> [Activity] Copy each line below that contains "allow".
━━ Records for processing
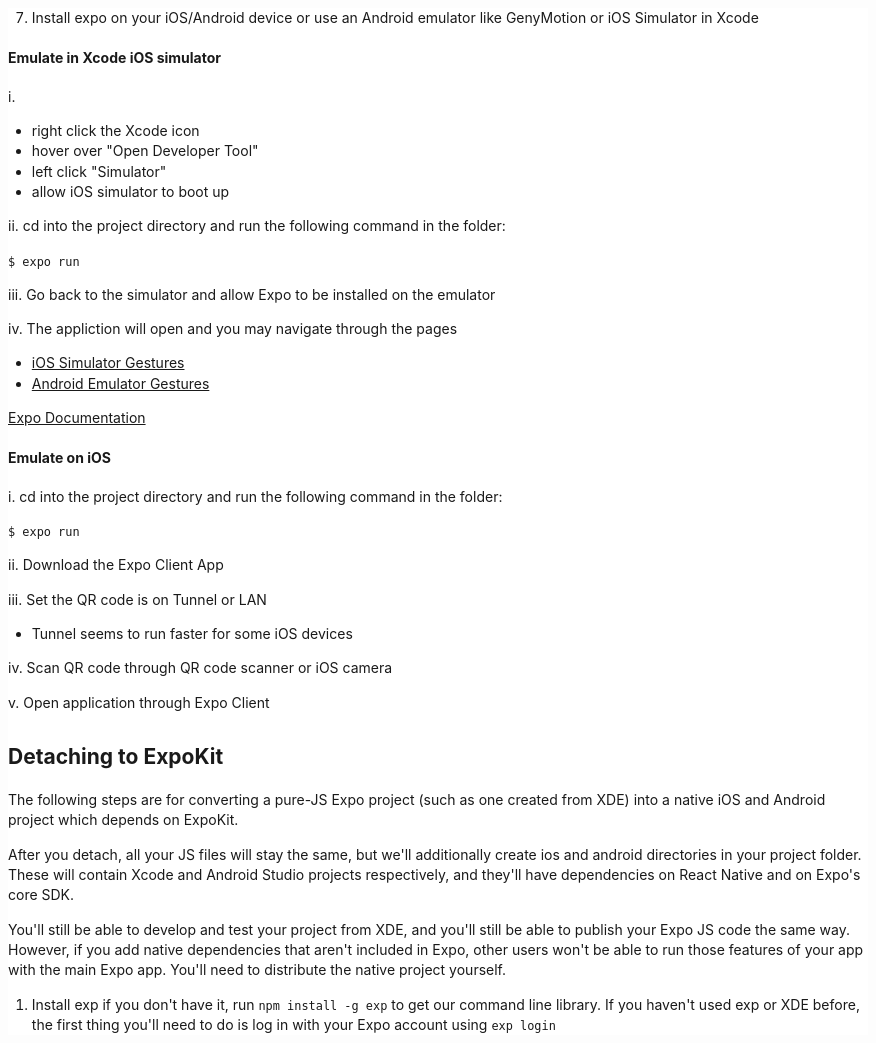 7. Install expo on your iOS/Android device or use an Android emulator like GenyMotion or iOS Simulator in Xcode

#### Emulate in Xcode iOS simulator
i.
- right click the Xcode icon
- hover over "Open Developer Tool"
- left click "Simulator"
- allow iOS simulator to boot up

ii. cd into the project directory and run the following command in the folder:
```
$ expo run
```
iii. Go back to the simulator and allow Expo to be installed on the emulator

iv. The appliction will open and you may navigate through the pages
- [iOS Simulator Gestures](https://www.dummies.com/web-design-development/mobile-apps/how-to-make-gestures-on-the-ios-simulator/)
- [Android Emulator Gestures](https://docs.genymotion.com/latest/Content/03_Virtual_Devices/Interacting_with_virtual_devices/Multi_touch_simulation.htm)

[Expo Documentation](https://docs.expo.io/versions/latest/introduction/installation/)

#### Emulate on iOS
i. cd into the project directory and run the following command in the folder:
```
$ expo run
```
ii. Download the Expo Client App

iii. Set the QR code is on Tunnel or LAN
-   Tunnel seems to run faster for some iOS devices

iv. Scan QR code through QR code scanner or iOS camera

v. Open application through Expo Client

## Detaching to ExpoKit
The following steps are for converting a pure-JS Expo project (such as one created from XDE) into a native iOS and Android project which depends on ExpoKit.

After you detach, all your JS files will stay the same, but we'll additionally create ios and android directories in your project folder. These will contain Xcode and Android Studio projects respectively, and they'll have dependencies on React Native and on Expo's core SDK.

You'll still be able to develop and test your project from XDE, and you'll still be able to publish your Expo JS code the same way. However, if you add native dependencies that aren't included in Expo, other users won't be able to run those features of your app with the main Expo app. You'll need to distribute the native project yourself.

1. Install exp
if you don't have it, run `npm install -g exp` to get our command line library.
If you haven't used exp or XDE before, the first thing you'll need to do is log in with your Expo account using `exp login`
━━━━
> [Solution for this problem]
- allow iOS simulator to boot up
iii. Go back to the simulator and allow Expo to be installed on the emulator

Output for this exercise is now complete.